Task details:
Repeat the data below in full. Pictures must not be part of the copy.

START Records shown

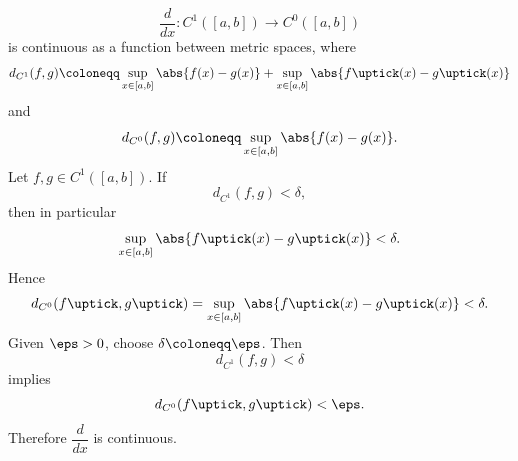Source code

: \begin{proposition}{
    \[
        \dfrac{d}{dx}: C^1([a,b])\to C^0([a,b])
    \]
    is continuous as a function between metric spaces, where
    \[
        d_{C^1}(f,g) \coloneqq \sup_{x\in[a,b]}\abs{f(x) - g(x)} + \sup_{x\in[a,b]}\abs{f\uptick(x) - g\uptick(x)}
    \]
    and
    \[
        d_{C^0}(f,g) \coloneqq \sup_{x\in[a,b]}\abs{f(x) - g(x)}.
    \]
}
    Let $f,g\in C^1([a,b])$.    If
    \[
        d_{C^1}(f,g) < \delta,
    \]
    then in particular
    \[
        \sup_{x\in[a,b]}\abs{f\uptick(x) - g\uptick(x)} < \delta.
    \]
    Hence
    \[
        d_{C^0}(f\uptick,g\uptick) = \sup_{x\in[a,b]} \abs{f\uptick(x) - g\uptick(x)} < \delta.
    \]
    Given $\eps > 0$, choose $\delta \coloneqq \eps$.
    Then
    \[
        d_{C^1}(f,g) < \delta
    \]
    implies
    \[
        d_{C^0}(f\uptick,g\uptick) < \eps.
    \]
    Therefore $\dfrac{d}{dx}$ is continuous.
\end{proposition}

END Records shown

Answer area:
Source code

: \begin{proposition}{
    \[
        \dfrac{d}{dx}: C^1([a,b])\to C^0([a,b])
    \]
    is continuous as a function between metric spaces, where
    \[
        d_{C^1}(f,g) \coloneqq \sup_{x\in[a,b]}\abs{f(x) - g(x)} + \sup_{x\in[a,b]}\abs{f\uptick(x) - g\uptick(x)}
    \]
    and
    \[
        d_{C^0}(f,g) \coloneqq \sup_{x\in[a,b]}\abs{f(x) - g(x)}.
    \]
}
    Let $f,g\in C^1([a,b])$.    If
    \[
        d_{C^1}(f,g) < \delta,
    \]
    then in particular
    \[
        \sup_{x\in[a,b]}\abs{f\uptick(x) - g\uptick(x)} < \delta.
    \]
    Hence
    \[
        d_{C^0}(f\uptick,g\uptick) = \sup_{x\in[a,b]} \abs{f\uptick(x) - g\uptick(x)} < \delta.
    \]
    Given $\eps > 0$, choose $\delta \coloneqq \eps$.
    Then
    \[
        d_{C^1}(f,g) < \delta
    \]
    implies
    \[
        d_{C^0}(f\uptick,g\uptick) < \eps.
    \]
    Therefore $\dfrac{d}{dx}$ is continuous.
\end{proposition}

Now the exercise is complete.